§ ASSIGNMENT: A verbatim copy of each record is required.

BEGIN STUDY MATERIAL

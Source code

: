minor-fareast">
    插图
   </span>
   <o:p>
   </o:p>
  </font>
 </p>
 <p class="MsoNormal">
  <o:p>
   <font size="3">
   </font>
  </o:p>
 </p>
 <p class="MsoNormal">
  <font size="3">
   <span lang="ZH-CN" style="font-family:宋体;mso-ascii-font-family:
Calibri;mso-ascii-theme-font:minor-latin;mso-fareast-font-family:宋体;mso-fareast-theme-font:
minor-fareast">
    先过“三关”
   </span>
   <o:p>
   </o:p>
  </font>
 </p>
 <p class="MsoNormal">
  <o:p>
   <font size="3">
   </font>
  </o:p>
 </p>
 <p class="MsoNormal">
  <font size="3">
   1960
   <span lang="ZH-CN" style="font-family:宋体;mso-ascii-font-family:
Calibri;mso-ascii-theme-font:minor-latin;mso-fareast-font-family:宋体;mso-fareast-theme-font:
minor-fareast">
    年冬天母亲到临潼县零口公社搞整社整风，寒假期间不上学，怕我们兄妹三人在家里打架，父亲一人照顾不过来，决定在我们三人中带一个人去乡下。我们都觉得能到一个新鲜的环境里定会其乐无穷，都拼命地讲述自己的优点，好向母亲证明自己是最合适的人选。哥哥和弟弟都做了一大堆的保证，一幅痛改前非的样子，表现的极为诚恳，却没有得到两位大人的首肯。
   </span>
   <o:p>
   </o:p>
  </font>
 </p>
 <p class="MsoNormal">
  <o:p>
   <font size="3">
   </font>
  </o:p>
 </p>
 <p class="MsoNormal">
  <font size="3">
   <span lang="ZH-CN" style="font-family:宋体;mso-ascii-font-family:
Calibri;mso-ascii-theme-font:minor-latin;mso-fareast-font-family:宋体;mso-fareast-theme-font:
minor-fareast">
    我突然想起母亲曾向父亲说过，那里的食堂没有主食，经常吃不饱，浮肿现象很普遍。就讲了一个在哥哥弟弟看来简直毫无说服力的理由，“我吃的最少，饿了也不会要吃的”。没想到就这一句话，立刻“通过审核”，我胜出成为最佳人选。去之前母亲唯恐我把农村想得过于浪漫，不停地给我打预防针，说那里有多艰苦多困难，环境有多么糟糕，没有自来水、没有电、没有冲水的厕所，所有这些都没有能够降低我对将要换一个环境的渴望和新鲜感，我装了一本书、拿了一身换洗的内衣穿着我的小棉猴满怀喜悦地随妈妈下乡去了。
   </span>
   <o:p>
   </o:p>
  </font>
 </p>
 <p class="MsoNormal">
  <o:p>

END STUDY MATERIAL

§ RESPONSE TO THE EXERCISE:
Source code

:minor-fareast">
    插图
   </span>
   <o:p>
   </o:p>
  </font>
 </p>
 <p class="MsoNormal">
  <o:p>
   <font size="3">
   </font>
  </o:p>
 </p>
 <p class="MsoNormal">
  <font size="3">
   <span lang="ZH-CN" style="font-family:宋体;mso-ascii-font-family:
Calibri;mso-ascii-theme-font:minor-latin;mso-fareast-font-family:宋体;mso-fareast-theme-font:
minor-fareast">
    先过“三关”
   </span>
   <o:p>
   </o:p>
  </font>
 </p>
 <p class="MsoNormal">
  <o:p>
   <font size="3">
   </font>
  </o:p>
 </p>
 <p class="MsoNormal">
  <font size="3">
   1960
   <span lang="ZH-CN" style="font-family:宋体;mso-ascii-font-family:
Calibri;mso-ascii-theme-font:minor-latin;mso-fareast-font-family:宋体;mso-fareast-theme-font:
minor-fareast">
    年冬天母亲到临潼县零口公社搞整社整风，寒假期间不上学，怕我们兄妹三人在家里打架，父亲一人照顾不过来，决定在我们三人中带一个人去乡下。我们都觉得能到一个新鲜的环境里定会其乐无穷，都拼命地讲述自己的优点，好向母亲证明自己是最合适的人选。哥哥和弟弟都做了一大堆的保证，一幅痛改前非的样子，表现的极为诚恳，却没有得到两位大人的首肯。
   </span>
   <o:p>
   </o:p>
  </font>
 </p>
 <p class="MsoNormal">
  <o:p>
   <font size="3">
   </font>
  </o:p>
 </p>
 <p class="MsoNormal">
  <font size="3">
   <span lang="ZH-CN" style="font-family:宋体;mso-ascii-font-family:
Calibri;mso-ascii-theme-font:minor-latin;mso-fareast-font-family:宋体;mso-fareast-theme-font:
minor-fareast">
    我突然想起母亲曾向父亲说过，那里的食堂没有主食，经常吃不饱，浮肿现象很普遍。就讲了一个在哥哥弟弟看来简直毫无说服力的理由，“我吃的最少，饿了也不会要吃的”。没想到就这一句话，立刻“通过审核”，我胜出成为最佳人选。去之前母亲唯恐我把农村想得过于浪漫，不停地给我打预防针，说那里有多艰苦多困难，环境有多么糟糕，没有自来水、没有电、没有冲水的厕所，所有这些都没有能够降低我对将要换一个环境的渴望和新鲜感，我装了一本书、拿了一身换洗的内衣穿着我的小棉猴满怀喜悦地随妈妈下乡去了。
   </span>
   <o:p>
   </o:p>
  </font>
 </p>
 <p class="MsoNormal">
  <o:p>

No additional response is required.